From what I can tell the lawsuit (which is against Ocean Gate, not Logitech) is really just calling out the controller as another example of willfully negligent behaviour.
You’re certainly correct that the actual cause of the failure was the carbon fibre hull. Just a terrible idea on so many levels. Carbon fibre, by its nature, is good under tension, not compression. It was never going to function well as a pressure vessel underwater.
There were a litany of terrible decisions made by Ocean Gate, such as not tethering the sub, because it was cheaper to launch it from a towed raft, but none of those bad decisions ultimately mattered once that pressure vessel failed. Those people were dead so fast that, to quote Scott Manley, “You go from being biology to being physics.”
rob_t_firefly@lemmy.world 3 months ago
That doesn’t explain why they used the wireless version of that Logitech instead of wired to control the thing they were literally inside.

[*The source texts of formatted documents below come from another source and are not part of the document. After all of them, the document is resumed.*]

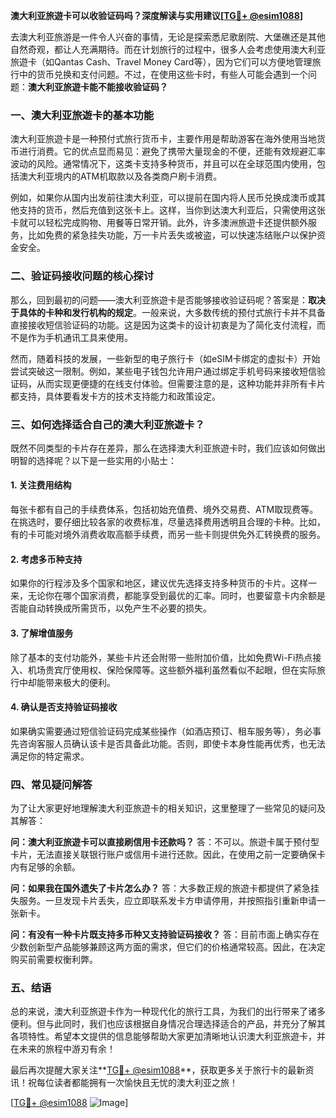**澳大利亚旅遊卡可以收验证码吗？深度解读与实用建议[[TG💪+ @esim1088](https://t.me/s/esim1088)]**

去澳大利亚旅游是一件令人兴奋的事情，无论是探索悉尼歌剧院、大堡礁还是其他自然奇观，都让人充满期待。而在计划旅行的过程中，很多人会考虑使用澳大利亚旅遊卡（如Qantas Cash、Travel Money Card等），因为它们可以方便地管理旅行中的货币兑换和支付问题。不过，在使用这些卡时，有些人可能会遇到一个问题：**澳大利亚旅遊卡能不能接收验证码？**

### 一、澳大利亚旅遊卡的基本功能

澳大利亚旅遊卡是一种预付式旅行货币卡，主要作用是帮助游客在海外使用当地货币进行消费。它的优点显而易见：避免了携带大量现金的不便，还能有效规避汇率波动的风险。通常情况下，这类卡支持多种货币，并且可以在全球范围内使用，包括澳大利亚境内的ATM机取款以及各类商户刷卡消费。

例如，如果你从国内出发前往澳大利亚，可以提前在国内将人民币兑换成澳币或其他支持的货币，然后充值到这张卡上。这样，当你到达澳大利亚后，只需使用这张卡就可以轻松完成购物、用餐等日常开销。此外，许多澳洲旅遊卡还提供额外服务，比如免费的紧急挂失功能，万一卡片丢失或被盗，可以快速冻结账户以保护资金安全。

### 二、验证码接收问题的核心探讨

那么，回到最初的问题——澳大利亚旅遊卡是否能够接收验证码呢？答案是：**取决于具体的卡种和发行机构的规定**。一般来说，大多数传统的预付式旅行卡并不具备直接接收短信验证码的功能。这是因为这类卡的设计初衷是为了简化支付流程，而不是作为手机通讯工具来使用。

然而，随着科技的发展，一些新型的电子旅行卡（如eSIM卡绑定的虚拟卡）开始尝试突破这一限制。例如，某些电子钱包允许用户通过绑定手机号码来接收短信验证码，从而实现更便捷的在线支付体验。但需要注意的是，这种功能并非所有卡片都支持，具体要看发卡方的技术支持能力和政策设定。

### 三、如何选择适合自己的澳大利亚旅遊卡？

既然不同类型的卡片存在差异，那么在选择澳大利亚旅遊卡时，我们应该如何做出明智的选择呢？以下是一些实用的小贴士：

#### 1. 关注费用结构
每张卡都有自己的手续费体系，包括初始充值费、境外交易费、ATM取现费等。在挑选时，要仔细比较各家的收费标准，尽量选择费用透明且合理的卡种。比如，有的卡可能对境外消费收取高额手续费，而另一些卡则提供免外汇转换费的服务。

#### 2. 考虑多币种支持
如果你的行程涉及多个国家和地区，建议优先选择支持多种货币的卡片。这样一来，无论你在哪个国家消费，都能享受到最优的汇率。同时，也要留意卡内余额是否能自动转换成所需货币，以免产生不必要的损失。

#### 3. 了解增值服务
除了基本的支付功能外，某些卡片还会附带一些附加价值，比如免费Wi-Fi热点接入、机场贵宾厅使用权、保险保障等。这些额外福利虽然看似不起眼，但在实际旅行中却能带来极大的便利。

#### 4. 确认是否支持验证码接收
如果确实需要通过短信验证码完成某些操作（如酒店预订、租车服务等），务必事先咨询客服人员确认该卡是否具备此功能。否则，即使卡本身性能再优秀，也无法满足你的特定需求。

### 四、常见疑问解答

为了让大家更好地理解澳大利亚旅遊卡的相关知识，这里整理了一些常见的疑问及其解答：

**问：澳大利亚旅遊卡可以直接刷信用卡还款吗？**
答：不可以。旅遊卡属于预付型卡片，无法直接关联银行账户或信用卡进行还款。因此，在使用之前一定要确保卡内有足够的余额。

**问：如果我在国外遗失了卡片怎么办？**
答：大多数正规的旅遊卡都提供了紧急挂失服务。一旦发现卡片丢失，应立即联系发卡方申请停用，并按照指引重新申请一张新卡。

**问：有没有一种卡片既支持多币种又支持验证码接收？**
答：目前市面上确实存在少数创新型产品能够兼顾这两方面的需求，但它们的价格通常较高。因此，在决定购买前需要权衡利弊。

### 五、结语

总的来说，澳大利亚旅遊卡作为一种现代化的旅行工具，为我们的出行带来了诸多便利。但与此同时，我们也应该根据自身情况合理选择适合的产品，并充分了解其各项特性。希望本文提供的信息能够帮助大家更加清晰地认识澳大利亚旅遊卡，并在未来的旅程中游刃有余！

最后再次提醒大家关注**[TG💪+ @esim1088](https://t.me/s/esim1088)**，获取更多关于旅行卡的最新资讯！祝每位读者都能拥有一次愉快且无忧的澳大利亚之旅！

[[TG💪+ @esim1088](https://t.me/s/esim1088) ![Image](https://i.postimg.cc/4NQfJmqS/Snipaste-2025-05-13-00-14-12.png)]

Greg@lemmy.ca 3 months ago
To be fair, they’re under water and sharks have been known to chew through electrical cables
Tricky@lemmy.world 3 months ago
I suspect the wired cabling would be to control components inside the sub, not outside. And I say that only because it’s unlikely that wireless signals would penetrate the sub walls.
Greg@lemmy.ca 3 months ago
Yes but with this sub the water was on the inside too
SaltySalamander@fedia.io 3 months ago
Too dense to pick up on the obvious sarcasm, I see.
Cocodapuf@lemmy.world 3 months ago
Electrical cables inside submarines?
That’s hardcore.
gedhrel@lemmy.world 3 months ago
Have you seen pictures of the sub? What makes you think the wiring was all hidden?
helenslunch@feddit.nl 3 months ago
The same reason you use the wireless version of any controller.
If you run into issues you can simply plug in any wireless controller.
Angry_Autist@lemmy.world 3 months ago
they were building for billionaire pleasure trips, they’d HAVE to go with the no-wires aesthetic.